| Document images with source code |

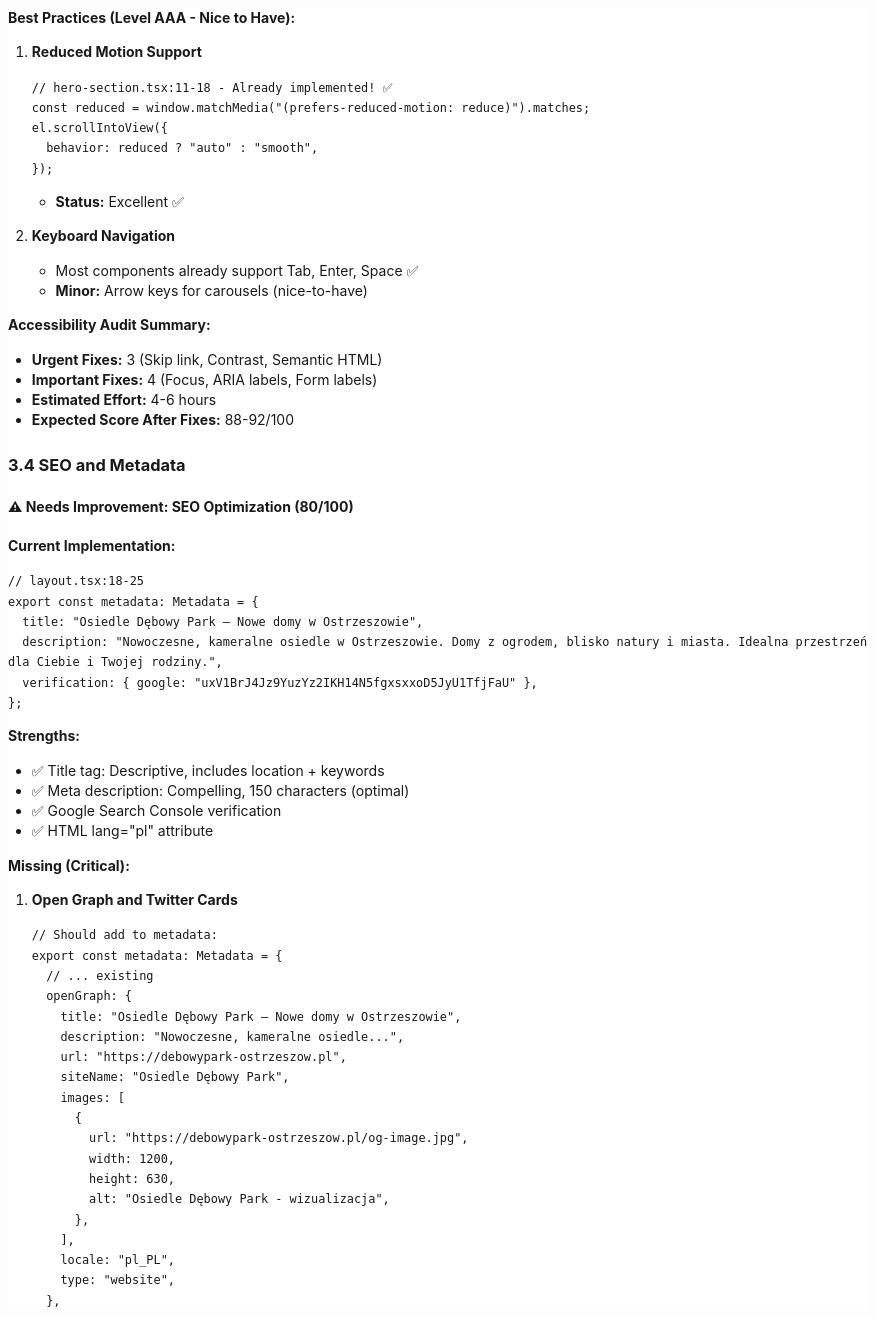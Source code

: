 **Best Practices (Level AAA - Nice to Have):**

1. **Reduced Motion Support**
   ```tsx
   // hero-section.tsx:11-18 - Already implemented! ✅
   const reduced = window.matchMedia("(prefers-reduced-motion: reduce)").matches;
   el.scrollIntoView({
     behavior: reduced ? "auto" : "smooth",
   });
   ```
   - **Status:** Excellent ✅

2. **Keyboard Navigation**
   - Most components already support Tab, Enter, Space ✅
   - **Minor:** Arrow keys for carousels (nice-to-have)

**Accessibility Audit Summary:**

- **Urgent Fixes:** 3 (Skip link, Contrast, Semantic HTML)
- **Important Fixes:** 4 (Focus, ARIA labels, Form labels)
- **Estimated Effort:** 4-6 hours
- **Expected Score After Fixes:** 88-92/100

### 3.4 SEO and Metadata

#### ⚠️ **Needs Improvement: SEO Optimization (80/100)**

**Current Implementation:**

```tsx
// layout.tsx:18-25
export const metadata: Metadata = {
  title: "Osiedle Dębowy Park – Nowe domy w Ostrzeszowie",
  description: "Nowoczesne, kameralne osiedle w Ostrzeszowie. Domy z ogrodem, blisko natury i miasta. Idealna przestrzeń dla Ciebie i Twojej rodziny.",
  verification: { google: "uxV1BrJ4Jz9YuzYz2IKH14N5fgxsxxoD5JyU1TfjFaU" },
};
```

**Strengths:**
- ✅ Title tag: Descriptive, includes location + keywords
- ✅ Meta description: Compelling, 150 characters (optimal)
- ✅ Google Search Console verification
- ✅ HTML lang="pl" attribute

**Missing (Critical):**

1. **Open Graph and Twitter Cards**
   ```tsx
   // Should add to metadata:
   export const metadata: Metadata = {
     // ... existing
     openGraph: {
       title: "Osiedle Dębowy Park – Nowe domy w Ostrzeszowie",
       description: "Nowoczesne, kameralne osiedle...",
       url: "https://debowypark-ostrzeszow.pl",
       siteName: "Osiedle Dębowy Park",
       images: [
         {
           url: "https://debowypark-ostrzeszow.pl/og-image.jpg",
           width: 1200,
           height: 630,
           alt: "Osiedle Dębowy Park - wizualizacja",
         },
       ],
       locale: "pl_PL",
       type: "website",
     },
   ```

| What the task asks |
Could you restate the entries word for word, skipping any pictures?

| Expected output |
Source code

: **Best Practices (Level AAA - Nice to Have):**

1. **Reduced Motion Support**
   ```tsx
   // hero-section.tsx:11-18 - Already implemented! ✅
   const reduced = window.matchMedia("(prefers-reduced-motion: reduce)").matches;
   el.scrollIntoView({
     behavior: reduced ? "auto" : "smooth",
   });
   ```
   - **Status:** Excellent ✅

2. **Keyboard Navigation**
   - Most components already support Tab, Enter, Space ✅
   - **Minor:** Arrow keys for carousels (nice-to-have)

**Accessibility Audit Summary:**

- **Urgent Fixes:** 3 (Skip link, Contrast, Semantic HTML)
- **Important Fixes:** 4 (Focus, ARIA labels, Form labels)
- **Estimated Effort:** 4-6 hours
- **Expected Score After Fixes:** 88-92/100

### 3.4 SEO and Metadata

#### ⚠️ **Needs Improvement: SEO Optimization (80/100)**

**Current Implementation:**

```tsx
// layout.tsx:18-25
export const metadata: Metadata = {
  title: "Osiedle Dębowy Park – Nowe domy w Ostrzeszowie",
  description: "Nowoczesne, kameralne osiedle w Ostrzeszowie. Domy z ogrodem, blisko natury i miasta. Idealna przestrzeń dla Ciebie i Twojej rodziny.",
  verification: { google: "uxV1BrJ4Jz9YuzYz2IKH14N5fgxsxxoD5JyU1TfjFaU" },
};
```

**Strengths:**
- ✅ Title tag: Descriptive, includes location + keywords
- ✅ Meta description: Compelling, 150 characters (optimal)
- ✅ Google Search Console verification
- ✅ HTML lang="pl" attribute

**Missing (Critical):**

1. **Open Graph and Twitter Cards**
   ```tsx
   // Should add to metadata:
   export const metadata: Metadata = {
     // ... existing
     openGraph: {
       title: "Osiedle Dębowy Park – Nowe domy w Ostrzeszowie",
       description: "Nowoczesne, kameralne osiedle...",
       url: "https://debowypark-ostrzeszow.pl",
       siteName: "Osiedle Dębowy Park",
       images: [
         {
           url: "https://debowypark-ostrzeszow.pl/og-image.jpg",
           width: 1200,
           height: 630,
           alt: "Osiedle Dębowy Park - wizualizacja",
         },
       ],
       locale: "pl_PL",
       type: "website",
     },
   ```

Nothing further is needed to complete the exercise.